この書簡を受けて、赤坂憲雄さんはこう返信されました。
コロナ禍が起きて「東北というフイールドに戻ることを考えはじめた、その出鼻をくじかれ、いまは東京の書斎に籠る日々です。ここもまた静かな知のいくさ場です。」
静謐な二人のやりとりのなかで、突然現れた「知のいくさ場」という言葉に、私はつよく揺さぶられました。
同じように「籠る日々」を過ごしたわたしにとっても、また多くの人にとっても、この往復書簡の期間は、これまで経験したことのない「いくさ」でありましたから。誰もが歴史を生きており、この期間に口にのぼらせた言葉をもみほぐすなら同時代を共に生き、自分について、社会について思索をめぐらせた日々でした。そこに、やりきれない思いに陥った自分が見出されます。
この本の帯に「撤退の時代だから、そこに駒を置く」という言葉が記されていますが、コロナ禍によって、それまで築いてきたものが崩壊していく様を、嫌というほど見てきました。
つまり、誰もが何回かの撤退を余儀なくされました。この本のディレクターは二人のやり取りを見ながら、この二人が、あたかも駒を置くように綴られていると受けとめたのでしょう。
この往復書簡の過程は、どこを読んでもお二人の仕事が繊細に編み込まれています。
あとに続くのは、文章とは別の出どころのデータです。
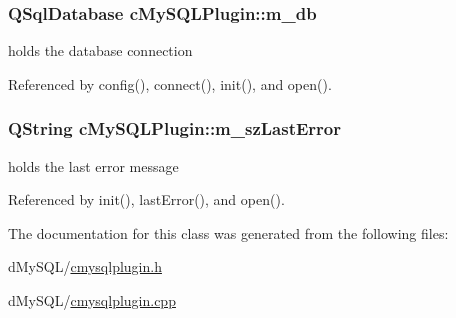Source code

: \subsubsection[{\texorpdfstring{m\+\_\+db}{m_db}}]{\setlength{\rightskip}{0pt plus 5cm}Q\+Sql\+Database c\+My\+S\+Q\+L\+Plugin\+::m\+\_\+db\hspace{0.3cm}{\ttfamily [protected]}}\hypertarget{classc_my_s_q_l_plugin_ae8eac3baf1f720e5b36315a611a18d50}{}\label{classc_my_s_q_l_plugin_ae8eac3baf1f720e5b36315a611a18d50}
holds the database connection 

Referenced by config(), connect(), init(), and open().

\subsubsection[{\texorpdfstring{m\+\_\+sz\+Last\+Error}{m_szLastError}}]{\setlength{\rightskip}{0pt plus 5cm}Q\+String c\+My\+S\+Q\+L\+Plugin\+::m\+\_\+sz\+Last\+Error\hspace{0.3cm}{\ttfamily [protected]}}\hypertarget{classc_my_s_q_l_plugin_aa59160129f7a5c373fef1cfd0d8e281c}{}\label{classc_my_s_q_l_plugin_aa59160129f7a5c373fef1cfd0d8e281c}
holds the last error message 

Referenced by init(), last\+Error(), and open().



The documentation for this class was generated from the following files\+:\begin{DoxyCompactItemize}
\item 
d\+My\+S\+Q\+L/\hyperlink{cmysqlplugin_8h}{cmysqlplugin.\+h}\item 
d\+My\+S\+Q\+L/\hyperlink{cmysqlplugin_8cpp}{cmysqlplugin.\+cpp}\end{DoxyCompactItemize}

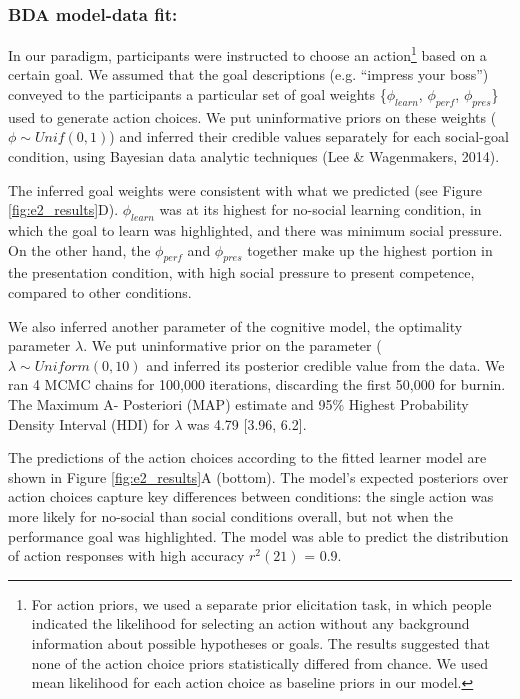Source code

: \documentclass[10pt, letterpaper]{article}
\begin{document}
\subsubsection{BDA model-data fit:}\label{bda-model-data-fit}

In our paradigm, participants were instructed to choose an
action\footnote{For action priors, we used a separate prior elicitation task, in which people indicated the likelihood for selecting an action without any background information about possible hypotheses or goals. The results suggested that none of the action choice priors statistically differed from chance. We used mean likelihood for each action choice as baseline priors in our model.}
based on a certain goal. We assumed that the goal descriptions (e.g.
``impress your boss'') conveyed to the participants a particular set of
goal weights \{\(\phi_{learn}\), \(\phi_{perf}\), \(\phi_{pres}\)\} used
to generate action choices. We put uninformative priors on these weights
(\(\phi \sim Unif(0,1)\)) and inferred their credible values separately
for each social-goal condition, using Bayesian data analytic techniques
(Lee \& Wagenmakers, 2014).

The inferred goal weights were consistent with what we predicted (see
Figure \ref{fig:e2_results}D). \(\phi_{learn}\) was at its highest for
no-social learning condition, in which the goal to learn was
highlighted, and there was minimum social pressure. On the other hand,
the \(\phi_{perf}\) and \(\phi_{pres}\) together make up the highest
portion in the presentation condition, with high social pressure to
present competence, compared to other conditions.

We also inferred another parameter of the cognitive model, the
optimality parameter \(\lambda\). We put uninformative prior on the
parameter (\(\lambda \sim Uniform(0,10)\) and inferred its posterior
credible value from the data. We ran 4 MCMC chains for 100,000
iterations, discarding the first 50,000 for burnin. The Maximum A-
Posteriori (MAP) estimate and 95\% Highest Probability Density Interval
(HDI) for \(\lambda\) was 4.79 {[}3.96, 6.2{]}.

The predictions of the action choices according to the fitted learner
model are shown in Figure \ref{fig:e2_results}A (bottom). The model's
expected posteriors over action choices capture key differences between
conditions: the single action was more likely for no-social than social
conditions overall, but not when the performance goal was highlighted.
The model was able to predict the distribution of action responses with
high accuracy \(r^2(21)\) = 0.9.
\end{document}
赤坂憲雄さんの『性食考』(岩波書店、2017年)や、『ナウシカ考 風の谷の黙示録』(岩波書店、2019年)、また、藤原辰史さんの『ナチスのキッチン』(水声社、2012年)や、往復書簡の交換中に著された『農の原理の史的研究』(創元社、2021年)などを読んでいたこともあり実にスリリングでした。
この往復書簡だけでなく、お二人がこの間に出されている何冊もの本を通じて、その一冊一冊が揺るぎない「駒」になっていることを知っている人にとって、それは自然にうなづける分目立ったように思われます。
お二人のやりとりの一通ごとに、新井卓さんの銀板写真が挿し込まれていて、それが利いていて、わたしの読書人生にとって得難い一冊となりました。